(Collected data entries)

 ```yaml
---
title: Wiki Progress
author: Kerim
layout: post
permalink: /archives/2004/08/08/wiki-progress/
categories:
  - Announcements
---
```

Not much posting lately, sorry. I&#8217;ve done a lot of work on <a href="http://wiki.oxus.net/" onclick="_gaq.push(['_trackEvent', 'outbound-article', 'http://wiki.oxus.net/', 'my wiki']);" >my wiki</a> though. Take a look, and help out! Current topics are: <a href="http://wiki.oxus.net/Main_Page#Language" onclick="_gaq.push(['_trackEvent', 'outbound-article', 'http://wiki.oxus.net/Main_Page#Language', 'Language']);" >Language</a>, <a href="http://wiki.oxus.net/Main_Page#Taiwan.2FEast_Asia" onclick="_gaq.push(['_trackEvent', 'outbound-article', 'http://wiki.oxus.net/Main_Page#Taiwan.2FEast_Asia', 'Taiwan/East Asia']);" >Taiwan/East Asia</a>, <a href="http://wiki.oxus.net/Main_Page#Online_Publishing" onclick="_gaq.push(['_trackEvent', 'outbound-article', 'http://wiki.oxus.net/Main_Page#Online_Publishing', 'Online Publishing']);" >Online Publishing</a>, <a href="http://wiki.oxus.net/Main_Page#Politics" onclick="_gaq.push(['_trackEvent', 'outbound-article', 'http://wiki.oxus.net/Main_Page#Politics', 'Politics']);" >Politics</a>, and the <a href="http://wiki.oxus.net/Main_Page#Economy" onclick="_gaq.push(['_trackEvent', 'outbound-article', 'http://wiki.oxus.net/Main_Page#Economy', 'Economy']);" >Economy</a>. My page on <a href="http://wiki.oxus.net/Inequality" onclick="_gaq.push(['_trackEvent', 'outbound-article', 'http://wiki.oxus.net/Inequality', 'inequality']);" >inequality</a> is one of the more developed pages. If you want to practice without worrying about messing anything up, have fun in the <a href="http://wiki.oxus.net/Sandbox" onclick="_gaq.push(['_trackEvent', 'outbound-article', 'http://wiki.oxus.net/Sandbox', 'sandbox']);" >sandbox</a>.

* Aim of the exercise *
All the lines above should come back exactly as written.

* Reply to the task *
 ```yaml
---
title: Wiki Progress
author: Kerim
layout: post
permalink: /archives/2004/08/08/wiki-progress/
categories:
  - Announcements
---
```

Not much posting lately, sorry. I&#8217;ve done a lot of work on <a href="http://wiki.oxus.net/" onclick="_gaq.push(['_trackEvent', 'outbound-article', 'http://wiki.oxus.net/', 'my wiki']);" >my wiki</a> though. Take a look, and help out! Current topics are: <a href="http://wiki.oxus.net/Main_Page#Language" onclick="_gaq.push(['_trackEvent', 'outbound-article', 'http://wiki.oxus.net/Main_Page#Language', 'Language']);" >Language</a>, <a href="http://wiki.oxus.net/Main_Page#Taiwan.2FEast_Asia" onclick="_gaq.push(['_trackEvent', 'outbound-article', 'http://wiki.oxus.net/Main_Page#Taiwan.2FEast_Asia', 'Taiwan/East Asia']);" >Taiwan/East Asia</a>, <a href="http://wiki.oxus.net/Main_Page#Online_Publishing" onclick="_gaq.push(['_trackEvent', 'outbound-article', 'http://wiki.oxus.net/Main_Page#Online_Publishing', 'Online Publishing']);" >Online Publishing</a>, <a href="http://wiki.oxus.net/Main_Page#Politics" onclick="_gaq.push(['_trackEvent', 'outbound-article', 'http://wiki.oxus.net/Main_Page#Politics', 'Politics']);" >Politics</a>, and the <a href="http://wiki.oxus.net/Main_Page#Economy" onclick="_gaq.push(['_trackEvent', 'outbound-article', 'http://wiki.oxus.net/Main_Page#Economy', 'Economy']);" >Economy</a>. My page on <a href="http://wiki.oxus.net/Inequality" onclick="_gaq.push(['_trackEvent', 'outbound-article', 'http://wiki.oxus.net/Inequality', 'inequality']);" >inequality</a> is one of the more developed pages. If you want to practice without worrying about messing anything up, have fun in the <a href="http://wiki.oxus.net/Sandbox" onclick="_gaq.push(['_trackEvent', 'outbound-article', 'http://wiki.oxus.net/Sandbox', 'sandbox']);" >sandbox</a>.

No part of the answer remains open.